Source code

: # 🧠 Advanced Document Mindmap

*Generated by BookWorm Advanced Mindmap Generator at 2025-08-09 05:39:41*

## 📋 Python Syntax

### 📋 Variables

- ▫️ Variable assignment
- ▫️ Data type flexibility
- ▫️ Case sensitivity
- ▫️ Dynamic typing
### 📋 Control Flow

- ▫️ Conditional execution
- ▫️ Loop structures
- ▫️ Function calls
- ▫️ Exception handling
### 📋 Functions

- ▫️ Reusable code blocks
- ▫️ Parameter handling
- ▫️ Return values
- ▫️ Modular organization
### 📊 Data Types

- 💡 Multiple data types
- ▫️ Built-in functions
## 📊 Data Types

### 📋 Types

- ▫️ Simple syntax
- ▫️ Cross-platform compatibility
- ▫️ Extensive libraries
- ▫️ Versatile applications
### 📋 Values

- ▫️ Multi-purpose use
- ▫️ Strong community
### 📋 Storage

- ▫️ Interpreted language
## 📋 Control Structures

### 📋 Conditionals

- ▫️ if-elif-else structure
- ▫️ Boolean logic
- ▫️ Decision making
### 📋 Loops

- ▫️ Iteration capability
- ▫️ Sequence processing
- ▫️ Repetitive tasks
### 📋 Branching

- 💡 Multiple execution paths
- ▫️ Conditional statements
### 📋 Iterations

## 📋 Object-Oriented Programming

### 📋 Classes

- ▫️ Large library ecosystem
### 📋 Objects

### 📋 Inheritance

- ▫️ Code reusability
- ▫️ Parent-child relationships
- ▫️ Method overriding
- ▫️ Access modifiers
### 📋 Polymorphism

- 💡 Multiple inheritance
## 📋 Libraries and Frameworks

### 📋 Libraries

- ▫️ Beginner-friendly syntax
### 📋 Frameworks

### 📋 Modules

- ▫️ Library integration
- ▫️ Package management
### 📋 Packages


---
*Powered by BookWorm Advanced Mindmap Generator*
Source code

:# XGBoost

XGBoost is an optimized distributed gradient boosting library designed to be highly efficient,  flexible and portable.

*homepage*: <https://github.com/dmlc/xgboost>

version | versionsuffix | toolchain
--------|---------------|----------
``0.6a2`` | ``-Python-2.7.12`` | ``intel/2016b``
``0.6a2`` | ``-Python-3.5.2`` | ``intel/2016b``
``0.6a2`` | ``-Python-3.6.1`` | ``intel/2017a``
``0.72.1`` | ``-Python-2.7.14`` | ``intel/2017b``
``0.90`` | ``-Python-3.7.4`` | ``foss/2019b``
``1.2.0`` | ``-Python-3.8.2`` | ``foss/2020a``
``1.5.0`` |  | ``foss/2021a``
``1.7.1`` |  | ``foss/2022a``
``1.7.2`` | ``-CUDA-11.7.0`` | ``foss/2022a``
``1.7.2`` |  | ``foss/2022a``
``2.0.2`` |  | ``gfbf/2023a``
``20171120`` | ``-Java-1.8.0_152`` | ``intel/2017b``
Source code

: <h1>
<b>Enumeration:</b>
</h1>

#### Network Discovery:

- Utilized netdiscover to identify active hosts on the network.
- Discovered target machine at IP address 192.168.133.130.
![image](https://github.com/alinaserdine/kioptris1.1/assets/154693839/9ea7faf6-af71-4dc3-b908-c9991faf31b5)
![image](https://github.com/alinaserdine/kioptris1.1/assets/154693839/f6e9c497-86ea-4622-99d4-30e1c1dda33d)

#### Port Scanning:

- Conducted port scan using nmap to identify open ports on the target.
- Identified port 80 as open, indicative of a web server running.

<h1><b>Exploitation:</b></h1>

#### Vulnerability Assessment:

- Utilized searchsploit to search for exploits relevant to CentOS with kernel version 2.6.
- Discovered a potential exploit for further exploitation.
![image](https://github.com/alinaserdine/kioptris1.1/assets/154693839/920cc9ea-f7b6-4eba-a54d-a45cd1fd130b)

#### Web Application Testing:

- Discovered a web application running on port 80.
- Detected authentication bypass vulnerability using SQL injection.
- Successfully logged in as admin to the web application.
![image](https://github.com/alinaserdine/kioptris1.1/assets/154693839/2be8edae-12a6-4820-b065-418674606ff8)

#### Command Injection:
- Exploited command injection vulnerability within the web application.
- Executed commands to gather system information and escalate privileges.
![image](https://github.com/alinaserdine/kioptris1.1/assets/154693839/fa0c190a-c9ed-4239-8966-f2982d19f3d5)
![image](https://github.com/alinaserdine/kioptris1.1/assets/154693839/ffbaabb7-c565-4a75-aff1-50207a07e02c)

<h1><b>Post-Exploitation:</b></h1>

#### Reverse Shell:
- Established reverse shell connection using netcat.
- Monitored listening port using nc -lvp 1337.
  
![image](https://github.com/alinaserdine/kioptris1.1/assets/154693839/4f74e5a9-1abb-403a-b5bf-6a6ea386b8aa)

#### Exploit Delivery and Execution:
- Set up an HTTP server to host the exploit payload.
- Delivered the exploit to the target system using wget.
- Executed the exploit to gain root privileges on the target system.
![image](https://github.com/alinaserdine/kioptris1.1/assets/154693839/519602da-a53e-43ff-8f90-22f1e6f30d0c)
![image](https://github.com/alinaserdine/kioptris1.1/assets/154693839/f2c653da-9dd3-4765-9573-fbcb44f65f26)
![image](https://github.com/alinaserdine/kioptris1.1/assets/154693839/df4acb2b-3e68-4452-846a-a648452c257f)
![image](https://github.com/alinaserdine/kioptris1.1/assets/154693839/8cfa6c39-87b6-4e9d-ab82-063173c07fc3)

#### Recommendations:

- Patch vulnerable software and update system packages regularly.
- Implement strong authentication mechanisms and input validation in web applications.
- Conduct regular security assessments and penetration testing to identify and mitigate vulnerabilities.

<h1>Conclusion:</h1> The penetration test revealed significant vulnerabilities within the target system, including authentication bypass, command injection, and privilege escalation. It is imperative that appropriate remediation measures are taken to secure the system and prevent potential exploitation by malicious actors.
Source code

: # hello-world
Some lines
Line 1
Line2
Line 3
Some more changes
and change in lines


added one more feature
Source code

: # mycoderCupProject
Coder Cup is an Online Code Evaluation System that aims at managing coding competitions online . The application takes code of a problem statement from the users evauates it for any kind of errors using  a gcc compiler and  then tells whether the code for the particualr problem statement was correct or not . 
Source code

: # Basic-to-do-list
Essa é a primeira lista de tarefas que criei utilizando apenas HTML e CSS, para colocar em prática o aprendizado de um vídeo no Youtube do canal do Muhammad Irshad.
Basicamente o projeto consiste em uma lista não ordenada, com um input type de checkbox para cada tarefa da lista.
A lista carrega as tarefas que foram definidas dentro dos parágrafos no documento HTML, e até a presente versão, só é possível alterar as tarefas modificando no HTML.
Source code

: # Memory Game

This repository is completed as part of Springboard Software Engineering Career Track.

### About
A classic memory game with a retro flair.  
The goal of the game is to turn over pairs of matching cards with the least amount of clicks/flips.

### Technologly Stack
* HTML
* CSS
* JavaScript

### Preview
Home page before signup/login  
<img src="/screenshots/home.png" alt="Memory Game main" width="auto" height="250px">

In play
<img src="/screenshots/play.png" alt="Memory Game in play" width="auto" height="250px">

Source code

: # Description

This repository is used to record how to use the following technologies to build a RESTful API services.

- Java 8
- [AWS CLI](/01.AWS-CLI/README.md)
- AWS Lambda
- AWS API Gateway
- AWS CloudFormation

........

> [Work task] The reply should consist solely of the lines above from the one that has "- ▫️ Case sensitivity" through the one that has "- ▫️ Return values", reproduced exactly.

> [Exercise solution]
- ▫️ Case sensitivity
- ▫️ Dynamic typing
### 📋 Control Flow

- ▫️ Conditional execution
- ▫️ Loop structures
- ▫️ Function calls
- ▫️ Exception handling
### 📋 Functions

- ▫️ Reusable code blocks
- ▫️ Parameter handling
- ▫️ Return values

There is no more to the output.